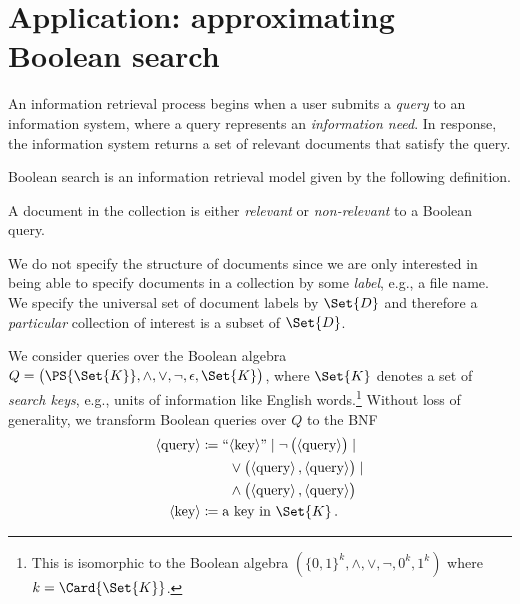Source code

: \documentclass[ ../main.tex]{subfiles}
\begin{document}
\section{Application: approximating Boolean search}
\label{sec:bool_search}

An information retrieval process begins when a user submits a \emph{query} to an information system, where a query represents an \emph{information need}.
In response, the information system returns a set of relevant documents that satisfy the query.

Boolean search is an information retrieval model given by the following definition.
\begin{definition}
A document in the collection is either \emph{relevant} or \emph{non-relevant} to a Boolean query.
\end{definition}
We do not specify the structure of documents since we are only interested in being able to specify documents in a collection by some \emph{label}, e.g., a file name.
We specify the universal set of document labels by $\Set{D}$ and therefore a \emph{particular} collection of interest is a subset of $\Set{D}$.

We consider queries over the Boolean algebra $Q = \left(\PS{\Set{K}}, \land, \lor, \neg, \epsilon, \Set{K}\right)$, where $\Set{K}$ denotes a set of \emph{search keys}, e.g., units of information like English words.\footnote{This is isomorphic to the Boolean algebra $\left(\{0,1\}^k, \land,\lor,\neg,0^k,1^k\right)$ where $k=\Card{\Set{K}}$.}
Without loss of generality, we transform Boolean queries over $Q$ to the BNF
\begin{align*}
\langle\text{query} \rangle & \coloneqq
	\text{``} \langle \text{key} \rangle\text{''} \mid \neg \left(\langle \text{query} \rangle \right) \mid\\
	& \qquad \lor \left(\langle \text{query} \rangle\,,\langle \text{query} \rangle\right) \mid\\
	& \qquad \land \left(\langle \text{query} \rangle\,,\langle \text{query} \rangle\right)\\
\langle\text{key}\rangle & \coloneqq \text{a key in $\Set{K}$}\,.
\end{align*}
\end{document}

- Exercise goal
Go through the listing above and find each line containing the string "definition"; copy those lines.

- Exercise result
Boolean search is an information retrieval model given by the following definition.
\begin{definition}
\end{definition}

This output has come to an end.